01Ursachen-Attribution
Der Standard und ORF (Links) betonen institutionelle Versäumnisse: Der Standard schreibt, dass "Frauen zunehmend aus dem öffentlichen Leben verdrängt" werden und fehlende Betreuung zentral ist. Die Presse (Mitte-rechts) nennt ebenso "fehlende Kinderbetreuung" und "traditionelle Rollenbilder", ordnet diese aber in ein breiteres politisches Wahlmenü ein. Rechts-konservative Outlets (eXXpress) hingegen verbinden Geburtenrückgang explizit mit Migration und warnen vor "stillem Umbruch durch Demografie", ohne die gleiche Gewichtung auf Betreuungsinfrastruktur zu legen.

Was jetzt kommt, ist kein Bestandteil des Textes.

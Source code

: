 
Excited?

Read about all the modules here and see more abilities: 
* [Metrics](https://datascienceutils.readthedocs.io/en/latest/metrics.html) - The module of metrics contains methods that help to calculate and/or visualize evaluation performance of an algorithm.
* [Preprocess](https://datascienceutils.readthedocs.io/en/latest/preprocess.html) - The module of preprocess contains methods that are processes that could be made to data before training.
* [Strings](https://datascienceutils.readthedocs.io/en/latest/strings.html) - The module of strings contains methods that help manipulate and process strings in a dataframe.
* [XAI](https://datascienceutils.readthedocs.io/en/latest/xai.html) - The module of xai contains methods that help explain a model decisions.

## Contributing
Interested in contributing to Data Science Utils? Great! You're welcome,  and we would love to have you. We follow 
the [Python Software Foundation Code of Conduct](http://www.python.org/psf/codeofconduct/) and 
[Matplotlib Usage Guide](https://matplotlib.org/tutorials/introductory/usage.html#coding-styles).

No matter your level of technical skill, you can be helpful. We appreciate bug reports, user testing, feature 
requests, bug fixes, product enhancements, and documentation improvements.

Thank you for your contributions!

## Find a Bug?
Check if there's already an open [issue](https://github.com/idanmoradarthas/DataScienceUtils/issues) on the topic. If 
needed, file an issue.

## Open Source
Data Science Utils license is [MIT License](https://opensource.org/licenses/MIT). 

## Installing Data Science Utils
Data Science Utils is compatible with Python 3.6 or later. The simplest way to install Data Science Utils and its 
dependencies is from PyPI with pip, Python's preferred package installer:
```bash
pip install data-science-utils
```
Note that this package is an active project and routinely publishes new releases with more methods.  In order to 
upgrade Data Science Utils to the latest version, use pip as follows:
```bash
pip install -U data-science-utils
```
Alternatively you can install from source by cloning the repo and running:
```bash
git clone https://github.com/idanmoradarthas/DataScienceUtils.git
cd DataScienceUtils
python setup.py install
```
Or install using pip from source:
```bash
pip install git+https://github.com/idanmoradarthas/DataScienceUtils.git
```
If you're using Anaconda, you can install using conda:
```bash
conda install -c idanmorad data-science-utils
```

02Staatliche Eingriffe: Befürwortung vs. Skepsis
Links-Medien referieren Forderungen nach verpflichtender Karenzteilung und Ausbau öffentlicher Betreuung als notwendig, ohne sie kritisch zu hinterfragen. Die Presse und eXXpress hingegen dokumentieren aktiv Umfragen-Widerstand gegen 50:50-Karenz-Mandate (74% der Haushalte mit Kindern gegen Zwang) und drucken Ministerin Bauers Gegenposition ab. eXXpress rahmt dies als "Karenz-Hammer spaltet Österreich", während Links diese Spannung weniger prominent darstellt.
03Migrationsdimension der Story
Rechts-konservative Outlets (eXXpress) verknüpfen den österreichischen und englischen Geburtenrückgang explizit mit Migrationsfragen: "Ohne mehr Kinder braucht die Wirtschaft mehr reguläre Migranten" (Tajani-Zitat). Der eXXpress-Artikel zu England hebt hervor, dass "vier von zehn Babys mindestens einen im Ausland geborenen Elternteil" haben. Links- und Mitte-Medien erfassen diese demografische Substitution nicht oder nicht prominent, konzentrieren sich stattdessen auf familienpolitische Maßnahmen.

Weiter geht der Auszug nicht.